As we saw with Yarimar Bonilla’s interview and documentary as well with the essay “Dancing Backup” by Carina del Valle Schorske the long colonial processes in the archipelago and its repercussions in the diaspora have marginalized Puerto Ricans amid continuous disasters. The US frame Puerto Rico as a subordinated territory in the margins and shadows of US society, imperial wars, and politics. Using del Valle Schorske analogy, Puerto Rico and Boricuas are put in the background serving as an expendable, racialized, and sexualized workforce.
The poetic and cultural work that Nicole Cecilia Delgado does in Puerto Rico and other locations including the US is proposed as an empowering alternative to colonial oppression and ecological disasters and exemplifies the type of grassroots movement and sovereignty that Bonilla calls attention to.
Nicole Cecilia Delgado has been a leading figure in the Puerto Rican cultural landscape as a poet, translator, editor, and founder of Atarraya Cartonera and La impresora, independent non-hierarchical poetry houses that imagine alternative ways of living. A traveling poet with projects in the diaspora and Latin America, Delgado’s collaborative ecopoetic work has received increasing critical attention and recently has been translated to English by prominent translators and poets like Urayoán Noel, Raquel Salas Rivera, and Carina del Valle Schorske. Photo by ADÁL.
Urayoán Noel is a Puerto Rican poet, translator, performer, and critic living in the Bronx. He is the author of In Visible Movement: Nuyorican Poetry from the Sixties to Slam(University of Iowa Press, 2014) and the forthcoming Transversal (University of Arizona Press), among other books. His translations include No Budu Please by Wingston González (Ugly Duckling Presse, 2018) and Architecture of Dispersed Life: Selected Poetry by Pablo de Rokha (Shearsman Books, 2018), which was a finalist for the National Translation Award.
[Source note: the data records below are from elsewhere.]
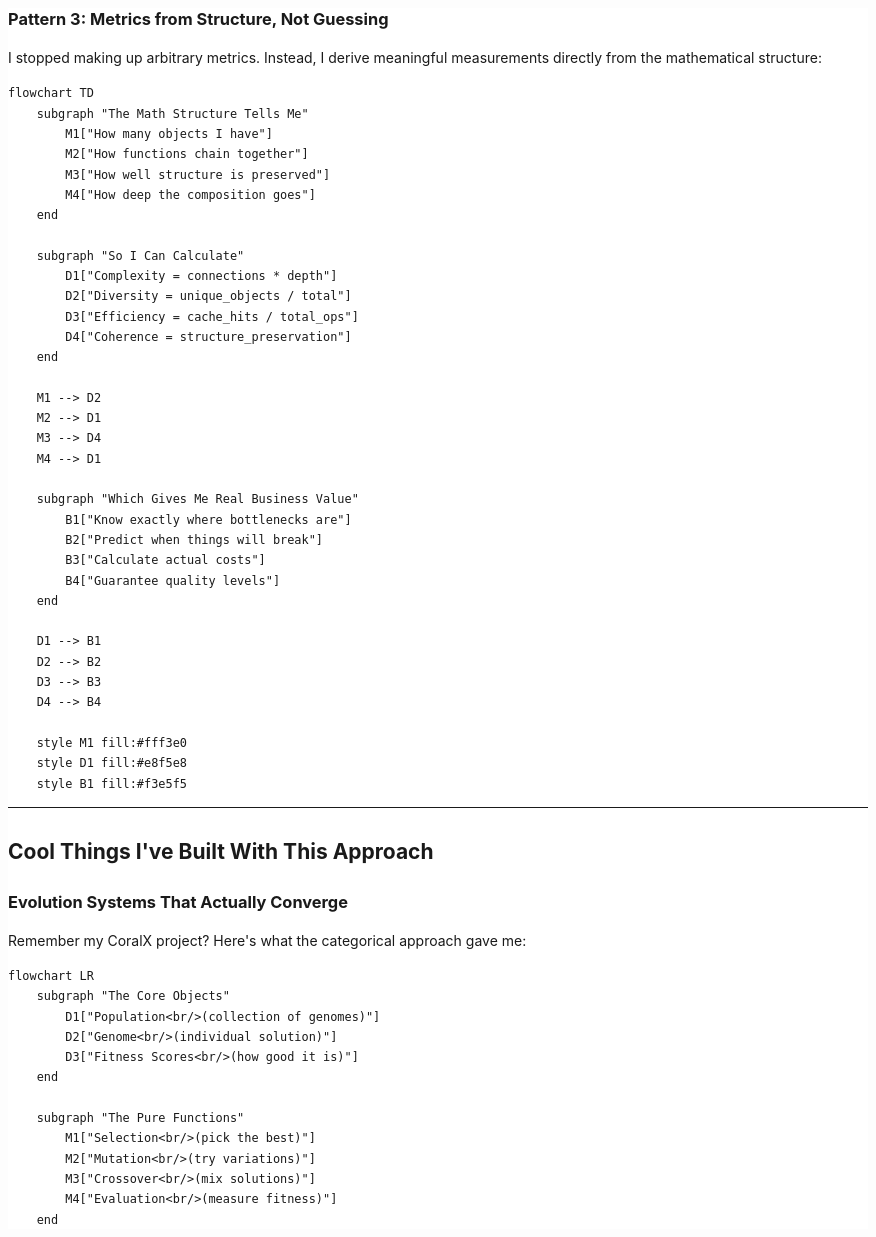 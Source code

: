 ### Pattern 3: Metrics from Structure, Not Guessing

I stopped making up arbitrary metrics. Instead, I derive meaningful measurements directly from the mathematical structure:

```mermaid
flowchart TD
    subgraph "The Math Structure Tells Me"
        M1["How many objects I have"]
        M2["How functions chain together"]
        M3["How well structure is preserved"]
        M4["How deep the composition goes"]
    end
    
    subgraph "So I Can Calculate"
        D1["Complexity = connections * depth"]
        D2["Diversity = unique_objects / total"]
        D3["Efficiency = cache_hits / total_ops"]
        D4["Coherence = structure_preservation"]
    end
    
    M1 --> D2
    M2 --> D1
    M3 --> D4
    M4 --> D1
    
    subgraph "Which Gives Me Real Business Value"
        B1["Know exactly where bottlenecks are"]
        B2["Predict when things will break"]
        B3["Calculate actual costs"]
        B4["Guarantee quality levels"]
    end
    
    D1 --> B1
    D2 --> B2
    D3 --> B3
    D4 --> B4
    
    style M1 fill:#fff3e0
    style D1 fill:#e8f5e8
    style B1 fill:#f3e5f5
```

---

## Cool Things I've Built With This Approach

### Evolution Systems That Actually Converge

Remember my CoralX project? Here's what the categorical approach gave me:

```mermaid
flowchart LR
    subgraph "The Core Objects"
        D1["Population<br/>(collection of genomes)"]
        D2["Genome<br/>(individual solution)"]
        D3["Fitness Scores<br/>(how good it is)"]
    end
    
    subgraph "The Pure Functions"
        M1["Selection<br/>(pick the best)"]
        M2["Mutation<br/>(try variations)"]
        M3["Crossover<br/>(mix solutions)"]
        M4["Evaluation<br/>(measure fitness)"]
    end
``` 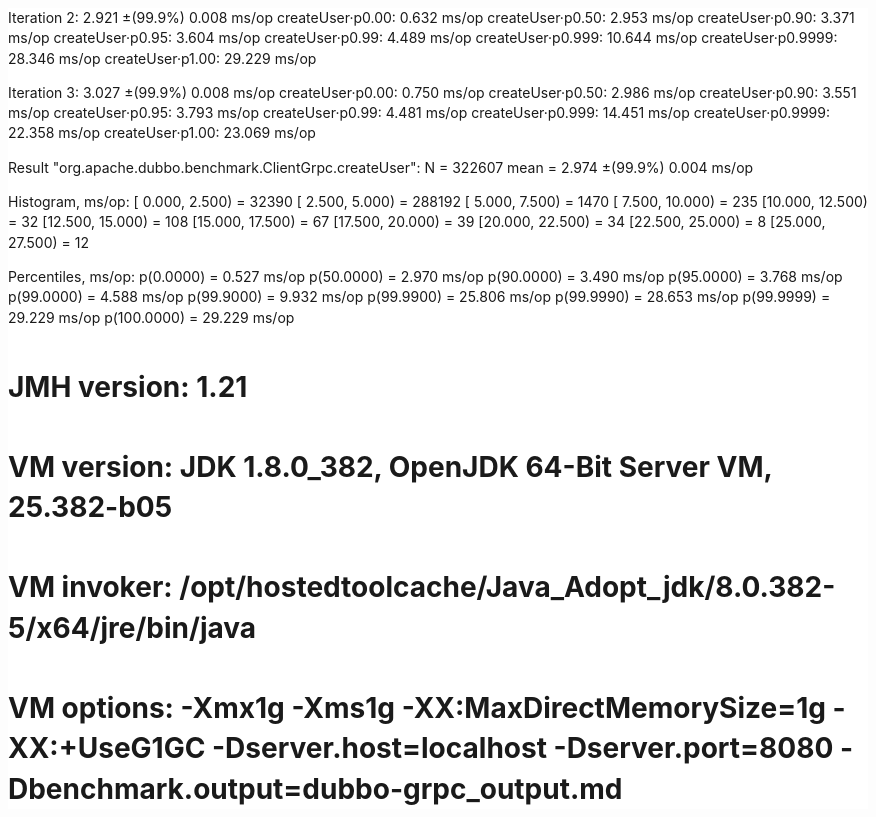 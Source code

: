 Iteration   2: 2.921 ±(99.9%) 0.008 ms/op
                 createUser·p0.00:   0.632 ms/op
                 createUser·p0.50:   2.953 ms/op
                 createUser·p0.90:   3.371 ms/op
                 createUser·p0.95:   3.604 ms/op
                 createUser·p0.99:   4.489 ms/op
                 createUser·p0.999:  10.644 ms/op
                 createUser·p0.9999: 28.346 ms/op
                 createUser·p1.00:   29.229 ms/op

Iteration   3: 3.027 ±(99.9%) 0.008 ms/op
                 createUser·p0.00:   0.750 ms/op
                 createUser·p0.50:   2.986 ms/op
                 createUser·p0.90:   3.551 ms/op
                 createUser·p0.95:   3.793 ms/op
                 createUser·p0.99:   4.481 ms/op
                 createUser·p0.999:  14.451 ms/op
                 createUser·p0.9999: 22.358 ms/op
                 createUser·p1.00:   23.069 ms/op



Result "org.apache.dubbo.benchmark.ClientGrpc.createUser":
  N = 322607
  mean =      2.974 ±(99.9%) 0.004 ms/op

  Histogram, ms/op:
    [ 0.000,  2.500) = 32390 
    [ 2.500,  5.000) = 288192 
    [ 5.000,  7.500) = 1470 
    [ 7.500, 10.000) = 235 
    [10.000, 12.500) = 32 
    [12.500, 15.000) = 108 
    [15.000, 17.500) = 67 
    [17.500, 20.000) = 39 
    [20.000, 22.500) = 34 
    [22.500, 25.000) = 8 
    [25.000, 27.500) = 12 

  Percentiles, ms/op:
      p(0.0000) =      0.527 ms/op
     p(50.0000) =      2.970 ms/op
     p(90.0000) =      3.490 ms/op
     p(95.0000) =      3.768 ms/op
     p(99.0000) =      4.588 ms/op
     p(99.9000) =      9.932 ms/op
     p(99.9900) =     25.806 ms/op
     p(99.9990) =     28.653 ms/op
     p(99.9999) =     29.229 ms/op
    p(100.0000) =     29.229 ms/op


# JMH version: 1.21
# VM version: JDK 1.8.0_382, OpenJDK 64-Bit Server VM, 25.382-b05
# VM invoker: /opt/hostedtoolcache/Java_Adopt_jdk/8.0.382-5/x64/jre/bin/java
# VM options: -Xmx1g -Xms1g -XX:MaxDirectMemorySize=1g -XX:+UseG1GC -Dserver.host=localhost -Dserver.port=8080 -Dbenchmark.output=dubbo-grpc_output.md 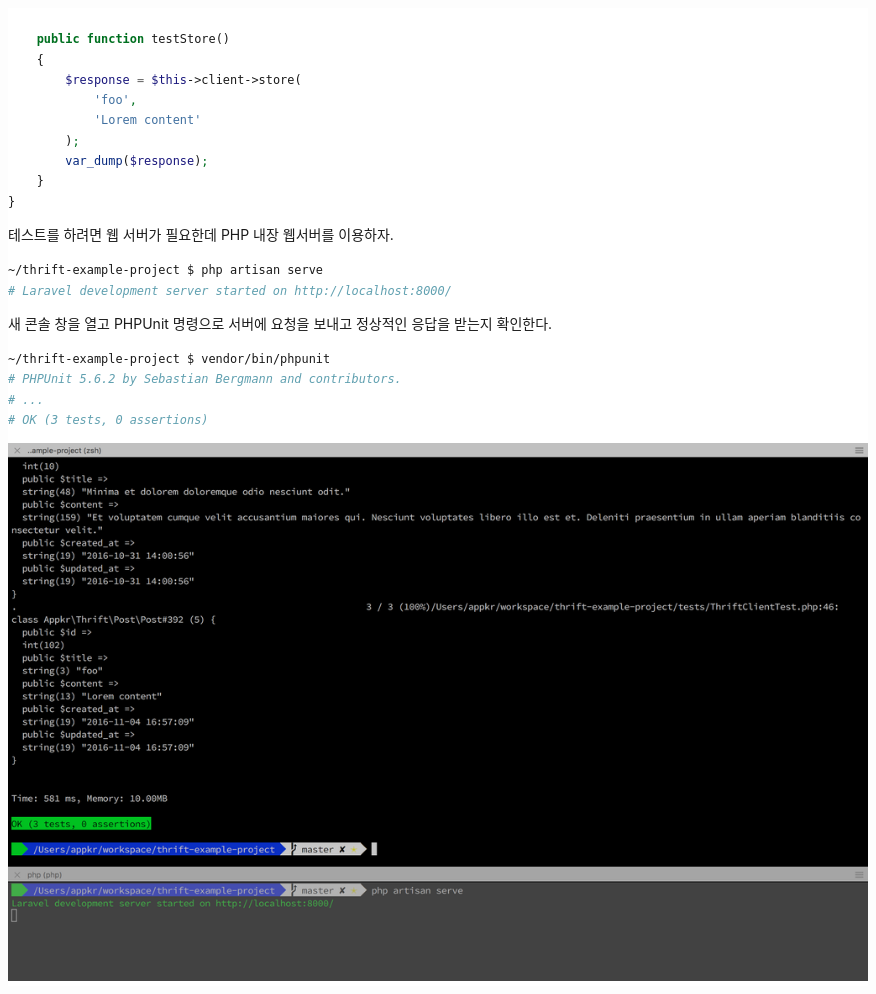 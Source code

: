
 ```php

    public function testStore()
    {
        $response = $this->client->store(
            'foo',
            'Lorem content'
        );
        var_dump($response);
    }
}
```

테스트를 하려면 웹 서버가 필요한데 PHP 내장 웹서버를 이용하자. 

```sh
~/thrift-example-project $ php artisan serve
# Laravel development server started on http://localhost:8000/
```

새 콘솔 창을 열고 PHPUnit 명령으로 서버에 요청을 보내고 정상적인 응답을 받는지 확인한다.

```sh
~/thrift-example-project $ vendor/bin/phpunit
# PHPUnit 5.6.2 by Sebastian Bergmann and contributors.
# ...
# OK (3 tests, 0 assertions)
```

[![PHPUnit](/images/2016-11-04-img-02.png)](/images/2016-11-04-img-02.png)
Noel teaches at NYU and at Stetson University’s MFA of the Americas. Photo by Luis Carle.
In “Islote Poetics”, Noel proposes that Delgado re-imagines political spaces and integrates feminist poetics and inner journeys. Delgado uses intertexts (conversations and references to other poets, movements, and authors) and experiments with graphic elements, empty spaces, and minimal text as a way to discuss colonial logic. Her work acknowledges the “from below” visions of Puerto Rican male poets and Nuyorican/Diasporican literary works, but she articulates her projects through an ecologically conscious, feminist, community-based, decentralized (beyond the city; beyond the main island), and artisanal activity. (Pages 218-9, 221)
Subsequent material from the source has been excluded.